Kvrocks gracefully failover design proposal #3218

yuzegao · 2025-10-07T10:21:25Z

yuzegao
Oct 7, 2025

Hi All,
In #2848, We plan to support the gracefully(No-data-loss) failover command.

Summary

Kvrocks today lacks a production-ready failover workflow that guarantees no data loss during manual promote master. This proposal compares two feasible approaches:

In-process failover - Extends Kvrocks core to perform coordinated failover (master suspends writes, master and slave roles reverse, master releases writes).
Controller-based failover - Implement an external HA controller (kvrocks-controller) that uses native kvrocks commands (INFO, CLIENT PAUSE, CLUSTERX SETNODES, etc.) to coordinate safe upgrades. Incidentally, CLIENT PAUSE WRITE/CLIENT UNPAUSE needs to be implemented.

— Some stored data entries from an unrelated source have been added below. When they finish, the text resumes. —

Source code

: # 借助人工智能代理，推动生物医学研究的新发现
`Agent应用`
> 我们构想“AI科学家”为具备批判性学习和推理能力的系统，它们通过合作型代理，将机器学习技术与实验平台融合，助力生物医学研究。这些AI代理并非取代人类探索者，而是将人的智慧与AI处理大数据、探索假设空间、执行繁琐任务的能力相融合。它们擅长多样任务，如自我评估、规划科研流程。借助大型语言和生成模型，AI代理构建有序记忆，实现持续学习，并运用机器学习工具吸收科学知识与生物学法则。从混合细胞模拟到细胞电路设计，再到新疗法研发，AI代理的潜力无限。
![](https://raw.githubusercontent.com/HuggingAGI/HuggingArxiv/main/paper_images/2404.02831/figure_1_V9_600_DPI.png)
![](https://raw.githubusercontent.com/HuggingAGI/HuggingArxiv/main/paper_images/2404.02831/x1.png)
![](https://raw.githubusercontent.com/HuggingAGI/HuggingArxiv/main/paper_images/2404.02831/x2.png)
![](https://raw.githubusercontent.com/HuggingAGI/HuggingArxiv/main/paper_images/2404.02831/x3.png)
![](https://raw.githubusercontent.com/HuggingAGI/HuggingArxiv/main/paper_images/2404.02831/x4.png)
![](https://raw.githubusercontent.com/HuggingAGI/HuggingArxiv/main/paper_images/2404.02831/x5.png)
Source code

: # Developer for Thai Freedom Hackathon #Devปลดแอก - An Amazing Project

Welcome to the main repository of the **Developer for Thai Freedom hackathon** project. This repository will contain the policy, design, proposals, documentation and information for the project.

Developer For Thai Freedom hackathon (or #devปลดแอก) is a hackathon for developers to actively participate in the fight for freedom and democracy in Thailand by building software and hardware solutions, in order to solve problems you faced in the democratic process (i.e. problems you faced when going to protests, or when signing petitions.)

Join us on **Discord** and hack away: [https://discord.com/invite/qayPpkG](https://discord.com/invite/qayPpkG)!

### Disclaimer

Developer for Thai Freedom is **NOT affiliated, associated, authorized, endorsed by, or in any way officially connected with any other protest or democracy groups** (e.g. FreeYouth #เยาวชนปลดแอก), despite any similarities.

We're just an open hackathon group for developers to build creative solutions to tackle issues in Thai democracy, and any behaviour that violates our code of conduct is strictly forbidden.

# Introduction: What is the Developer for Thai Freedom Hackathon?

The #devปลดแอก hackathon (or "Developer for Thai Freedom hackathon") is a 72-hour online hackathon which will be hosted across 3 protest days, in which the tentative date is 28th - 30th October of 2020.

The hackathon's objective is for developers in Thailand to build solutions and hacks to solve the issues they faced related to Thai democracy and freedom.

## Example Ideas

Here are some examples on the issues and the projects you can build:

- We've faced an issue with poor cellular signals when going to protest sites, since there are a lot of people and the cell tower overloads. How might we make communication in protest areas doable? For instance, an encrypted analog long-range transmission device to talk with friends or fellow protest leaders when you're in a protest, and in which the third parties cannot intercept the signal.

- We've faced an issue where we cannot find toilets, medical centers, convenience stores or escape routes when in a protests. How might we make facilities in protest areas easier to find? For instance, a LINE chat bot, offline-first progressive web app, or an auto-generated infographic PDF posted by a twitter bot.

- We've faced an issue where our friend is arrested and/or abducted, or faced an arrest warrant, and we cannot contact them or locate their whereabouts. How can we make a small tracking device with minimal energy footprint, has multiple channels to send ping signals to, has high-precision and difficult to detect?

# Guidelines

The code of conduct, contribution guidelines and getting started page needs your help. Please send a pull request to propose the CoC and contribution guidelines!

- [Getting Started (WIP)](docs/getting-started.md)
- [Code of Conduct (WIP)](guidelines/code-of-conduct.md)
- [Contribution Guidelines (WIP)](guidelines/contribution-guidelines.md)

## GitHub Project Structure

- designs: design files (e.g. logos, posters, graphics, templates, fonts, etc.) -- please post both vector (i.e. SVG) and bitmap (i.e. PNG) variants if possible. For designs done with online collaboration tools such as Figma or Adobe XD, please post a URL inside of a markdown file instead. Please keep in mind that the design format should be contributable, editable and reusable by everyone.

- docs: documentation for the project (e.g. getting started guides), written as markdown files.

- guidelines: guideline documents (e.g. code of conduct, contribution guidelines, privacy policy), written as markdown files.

Both approaches are viable. This document outlines the design, tradeoffs, hoping to spark community discussion on which approach to adopt. In addition, this solution does not consider the processing of non-cluster mode.

Goals

Primary goal: Provide a failover mechanism to prevent data loss during manual maintenance (node migration, process upgrade).

Option A — In-process (Node-local) Failover

Concept

Enhance the Kvrocks server binary so that a given slave within a shard cooperates with the master to complete the master-slave reversal steps: checking the master-slave replication offset, pausing the master from writing, catching up the master and slave offsets, reversing the master-slave roles, and releasing the old master from writing.

Core Components/Steps

The replica node receives the FAILOVER command and notifies the master node to initiate a master-slave reversal.
The master node checks the slave node's offset, suspends write operations, and, upon confirming that the slave node's offset is the same, updates the node's role to slave.
The slave node is notified to switch to the master role and take over the slots. If this step fails, the second step of the role change is rolled back.
Write operations are resumed, and all subsequent read and write requests received by the old master are forwarded to the new master node to ensure data consistency.
After the controller confirms the failover status is successful, it executes clusterx setnodes to update the cluster topology.

Advantages

Autonomous strategy: Fewer interactive steps means less risk of anomalies.
Lowest latency: Fewer round trips to the external controller.

Disadvantages/Risks

Largely invasive changes to the core; increased code complexity and testing interface.
Operational debugging and observability become more difficult (failure logic within the process).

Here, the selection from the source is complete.